=== Data for this exercise ===

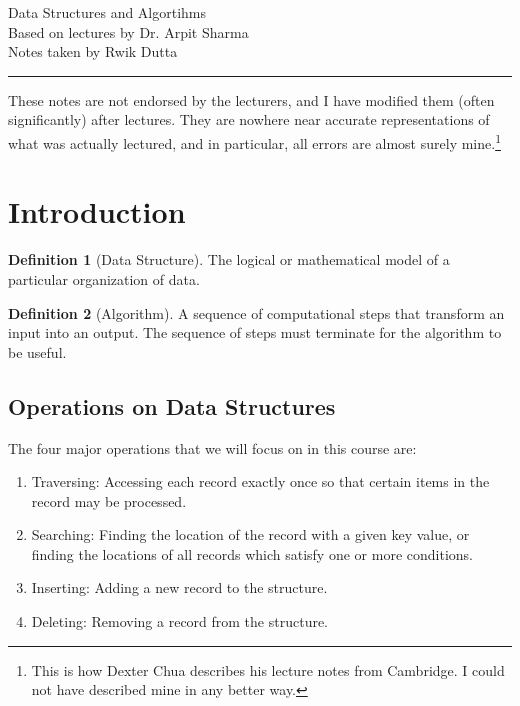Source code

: \documentclass[10pt, a4paper]{extarticle}
\theoremstyle{definition}
\newtheorem{defn}{Definition}
\begin{document}
\begin{center}
	\fontsize{25}{60}\selectfont Data Structures and Algortihms \\
	\large Based on lectures by Dr. Arpit Sharma\\
	Notes taken by Rwik Dutta
\end{center}
\hrule
\begin{center}
	These notes are not endorsed by the lecturers, and I have modified them (often
	significantly) after lectures. They are nowhere near accurate representations of what
	was actually lectured, and in particular, all errors are almost surely mine.\footnote[1]{This is how Dexter Chua describes his lecture notes from Cambridge. I could not have described mine in any better way.}
\end{center}
\tableofcontents

\newpage
\section{Introduction}
\begin{defn}[Data Structure]
	The logical or mathematical model of a particular organization of data.
\end{defn}
\begin{defn}[Algorithm]
	A sequence of computational steps that transform an input into an output. The sequence of steps must terminate for the algorithm to be useful.
\end{defn}
\subsection{Operations on Data Structures}
The four major operations that we will focus on in this course are:
\begin{enumerate}
	\item Traversing: Accessing each record exactly once so that certain items in the record may be processed.
	\item Searching: Finding the location of the record with a given key value, or finding the locations of all records which satisfy one or more conditions.
	\item Inserting: Adding a new record to the structure.
	\item Deleting: Removing a record from the structure.
\end{enumerate}
\end{document}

===

| What you are asked to do |
The expected answer is a copy of each line in the records that holds the word "have".

| Solution to the exercise |
	These notes are not endorsed by the lecturers, and I have modified them (often
	was actually lectured, and in particular, all errors are almost surely mine.\footnote[1]{This is how Dexter Chua describes his lecture notes from Cambridge. I could not have described mine in any better way.}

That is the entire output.